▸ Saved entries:
■ ■ ■

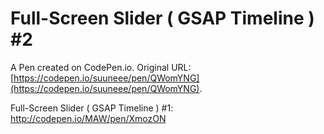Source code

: # Full-Screen Slider ( GSAP Timeline ) #2

A Pen created on CodePen.io. Original URL: [https://codepen.io/suuneee/pen/QWomYNG](https://codepen.io/suuneee/pen/QWomYNG).

Full-Screen Slider ( GSAP Timeline ) #1:
http://codepen.io/MAW/pen/XmozON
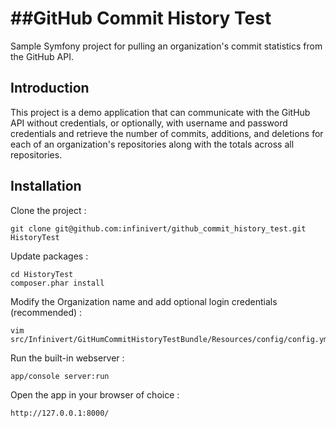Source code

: ##GitHub Commit History Test
==========================

Sample Symfony project for pulling an organization's commit statistics from the GitHub API.

Introduction
------------

This project is a demo application that can communicate with the GitHub API without credentials, or optionally, with username and password credentials and retrieve the number of commits, additions, and deletions for each of an organization's repositories along with the totals across all repositories.

Installation
------------

Clone the project :

	git clone git@github.com:infinivert/github_commit_history_test.git HistoryTest

Update packages :

	cd HistoryTest
	composer.phar install

Modify the Organization name and add optional login credentials (recommended) :

	vim src/Infinivert/GitHumCommitHistoryTestBundle/Resources/config/config.yml

Run the built-in webserver :

	app/console server:run

Open the app in your browser of choice :

	http://127.0.0.1:8000/
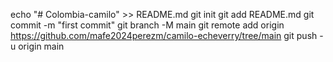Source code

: echo "# Colombia-camilo" >> README.md
git init
git add README.md
git commit -m "first commit"
git branch -M main
git remote add origin https://github.com/mafe2024perezm/camilo-echeverry/tree/main
git push -u origin main
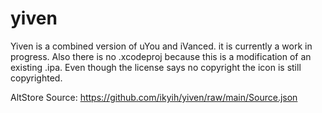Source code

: # yiven
Yiven is a combined version of uYou and iVanced. it is currently a work in progress.
Also there is no .xcodeproj because this is a modification of an existing .ipa.
Even though the license says no copyright the icon is still copyrighted.

AltStore Source: https://github.com/ikyih/yiven/raw/main/Source.json

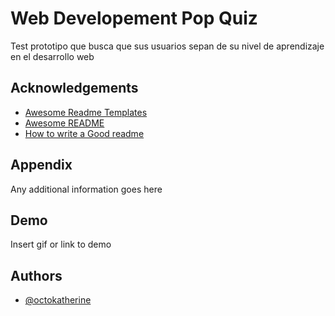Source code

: # Web Developement Pop Quiz

Test prototipo que busca que sus usuarios sepan de su nivel de aprendizaje en el desarrollo web

## Acknowledgements

- [Awesome Readme Templates](https://awesomeopensource.com/project/elangosundar/awesome-README-templates)
- [Awesome README](https://github.com/matiassingers/awesome-readme)
- [How to write a Good readme](https://bulldogjob.com/news/449-how-to-write-a-good-readme-for-your-github-project)

## Appendix

Any additional information goes here

## Demo

Insert gif or link to demo

## Authors

- [@octokatherine](https://www.github.com/octokatherine)

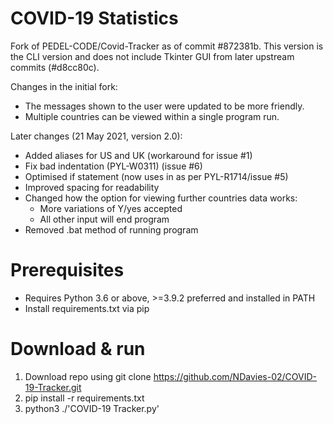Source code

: # COVID-19 Statistics

Fork of PEDEL-CODE/Covid-Tracker as of commit #872381b.
This version is the CLI version and does not include Tkinter GUI from later upstream commits (#d8cc80c).

Changes in the initial fork:

- The messages shown to the user were updated to be more friendly.
- Multiple countries can be viewed within a single program run.

Later changes (21 May 2021, version 2.0):

- Added aliases for US and UK (workaround for issue #1)
- Fix bad indentation (PYL-W0311) (issue #6)
- Optimised if statement (now uses in as per PYL-R1714/issue #5)
- Improved spacing for readability
- Changed how the option for viewing further countries data works:
  - More variations of Y/yes accepted
  - All other input will end program
- Removed .bat method of running program

# Prerequisites

- Requires Python 3.6 or above, >=3.9.2 preferred and installed in PATH
- Install requirements.txt via pip

# Download & run

1. Download repo using git clone https://github.com/NDavies-02/COVID-19-Tracker.git
2. pip install -r requirements.txt
3. python3 ./'COVID-19 Tracker.py'
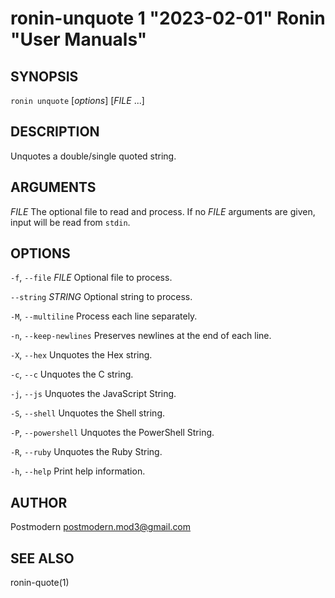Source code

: # ronin-unquote 1 "2023-02-01" Ronin "User Manuals"

## SYNOPSIS

`ronin unquote` [*options*] [*FILE* ...]

## DESCRIPTION

Unquotes a double/single quoted string.

## ARGUMENTS

*FILE*
  The optional file to read and process. If no *FILE* arguments are given,
  input will be read from `stdin`.

## OPTIONS

`-f`, `--file` *FILE*
  Optional file to process.

`--string` *STRING*
  Optional string to process.

`-M`, `--multiline`
  Process each line separately.

`-n`, `--keep-newlines`
  Preserves newlines at the end of each line.

`-X`, `--hex`
  Unquotes the Hex string.

`-c`, `--c`
  Unquotes the C string.

`-j`, `--js`
  Unquotes the JavaScript String.

`-S`, `--shell`
  Unquotes the Shell string.

`-P`, `--powershell`
  Unquotes the PowerShell String.

`-R`, `--ruby`
  Unquotes the Ruby String.

`-h`, `--help`
  Print help information.

## AUTHOR

Postmodern <postmodern.mod3@gmail.com>

## SEE ALSO

ronin-quote(1)

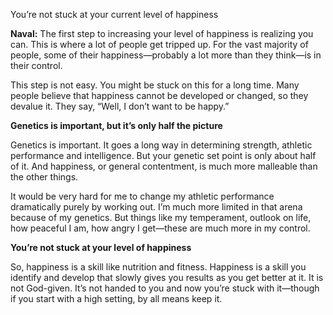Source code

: 



You’re not stuck at your current level of happiness

**Naval:** The first step to increasing your level of happiness is realizing you can. This is where a lot of people get tripped up. For the vast majority of people, some of their happiness—probably a lot more than they think—is in their control.

This step is not easy. You might be stuck on this for a long time. Many people believe that happiness cannot be developed or changed, so they devalue it. They say, “Well, I don’t want to be happy.”

**Genetics is important, but it’s only half the picture**

Genetics is important. It goes a long way in determining strength, athletic performance and intelligence. But your genetic set point is only about half of it. And happiness, or general contentment, is much more malleable than the other things. 

It would be very hard for me to change my athletic performance dramatically purely by working out. I’m much more limited in that arena because of my genetics. But things like my temperament, outlook on life, how peaceful I am, how angry I get—these are much more in my control.

**You’re not stuck at your level of happiness**

So, happiness is a skill like nutrition and fitness. Happiness is a skill you identify and develop that slowly gives you results as you get better at it. It is not God-given. It’s not handed to you and now you’re stuck with it—though if you start with a high setting, by all means keep it.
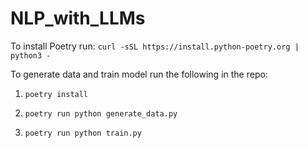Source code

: # NLP_with_LLMs


To install Poetry run: `curl -sSL https://install.python-poetry.org | python3 -`


To generate data and train model run the following in the repo:

1. `poetry install`

2. `poetry run python generate_data.py`

3. `poetry run python train.py`

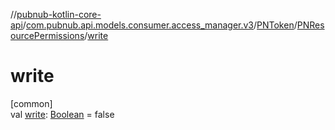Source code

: //[pubnub-kotlin-core-api](../../../../index.md)/[com.pubnub.api.models.consumer.access_manager.v3](../../index.md)/[PNToken](../index.md)/[PNResourcePermissions](index.md)/[write](write.md)

# write

[common]\
val [write](write.md): [Boolean](https://kotlinlang.org/api/latest/jvm/stdlib/kotlin-stdlib/kotlin/-boolean/index.html) = false
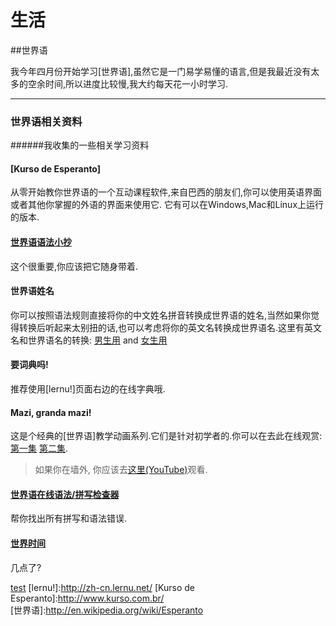 ﻿生活
======================

##世界语  

我今年四月份开始学习[世界语],虽然它是一门易学易懂的语言,但是我最近没有太多的空余时间,所以进度比较慢,我大约每天花一小时学习.  

----------------------  
### 世界语相关资料
######我收集的一些相关学习资料

#### [Kurso de Esperanto]  
从零开始教你世界语的一个互动课程软件,来自巴西的朋友们,你可以使用英语界面或者其他你掌握的外语的界面来使用它. 它有可以在Windows,Mac和Linux上运行的版本.


#### [世界语语法小抄](Esperanto-GrammaCheatSheet.zh)
这个很重要,你应该把它随身带着.  

#### 世界语姓名
你可以按照语法规则直接将你的中文姓名拼音转换成世界语的姓名,当然如果你觉得转换后听起来太别扭的话,也可以考虑将你的英文名转换成世界语名.这里有英文名和世界语名的转换: [男生用](http://www.names-meanings.net/names/male-esperanto) and [女生用](http://www.names-meanings.net/names/female-esperanto)  

#### 要词典吗!
推荐使用[lernu!]页面右边的在线字典哦.  

#### Mazi, granda mazi!
这是个经典的[世界语]教学动画系列.它们是针对初学者的.你可以在去此在线观赏:[第一集](http://118.139.187.208/mazi-telefono-1.mp4) [第二集](/Esperanto/mazi-2.mp4).  
> 如果你在墙外, 你应该去[这里(YouTube)](http://www.youtube.com/watch?v=mWbyXVSiCxw)观看.  

#### [世界语在线语法/拼写检查器](http://beta.visl.sdu.dk/lingvohelpilo/)
帮你找出所有拼写和语法错误.   

#### [世界时间](http://esperantofre.com/mondhoro.htm)
几点了?

[test](/intro.mp4)
[lernu!]:http://zh-cn.lernu.net/
[Kurso de Esperanto]:http://www.kurso.com.br/  
[世界语]:http://en.wikipedia.org/wiki/Esperanto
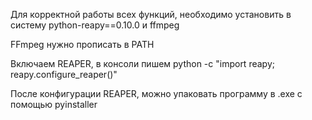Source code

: Для корректной работы всех функций, необходимо установить в систему python-reapy==0.10.0 и ffmpeg

FFmpeg нужно прописать в PATH

Включаем REAPER, в консоли пишем python -c "import reapy; reapy.configure_reaper()"

После конфигурации REAPER, можно упаковать программу в .exe с помощью pyinstaller

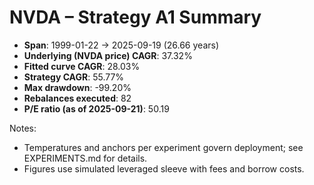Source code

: # NVDA – Strategy A1 Summary

- **Span**: 1999-01-22 → 2025-09-19 (26.66 years)
- **Underlying (NVDA price) CAGR**: 37.32%
- **Fitted curve CAGR**: 28.03%
- **Strategy CAGR**: 55.77%
- **Max drawdown**: -99.20%
- **Rebalances executed**: 82
- **P/E ratio (as of 2025-09-21)**: 50.19

Notes:

- Temperatures and anchors per experiment govern deployment; see EXPERIMENTS.md for details.
- Figures use simulated leveraged sleeve with fees and borrow costs.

■ ■ ■

▸ EXERCISE: In the entries above, find every line with the word "version" and list it.

▸ COMPLETED EXERCISE:
Yiven is a combined version of uYou and iVanced. it is currently a work in progress.
This version is the CLI version and does not include Tkinter GUI from later upstream commits (#d8cc80c).
Later changes (21 May 2021, version 2.0):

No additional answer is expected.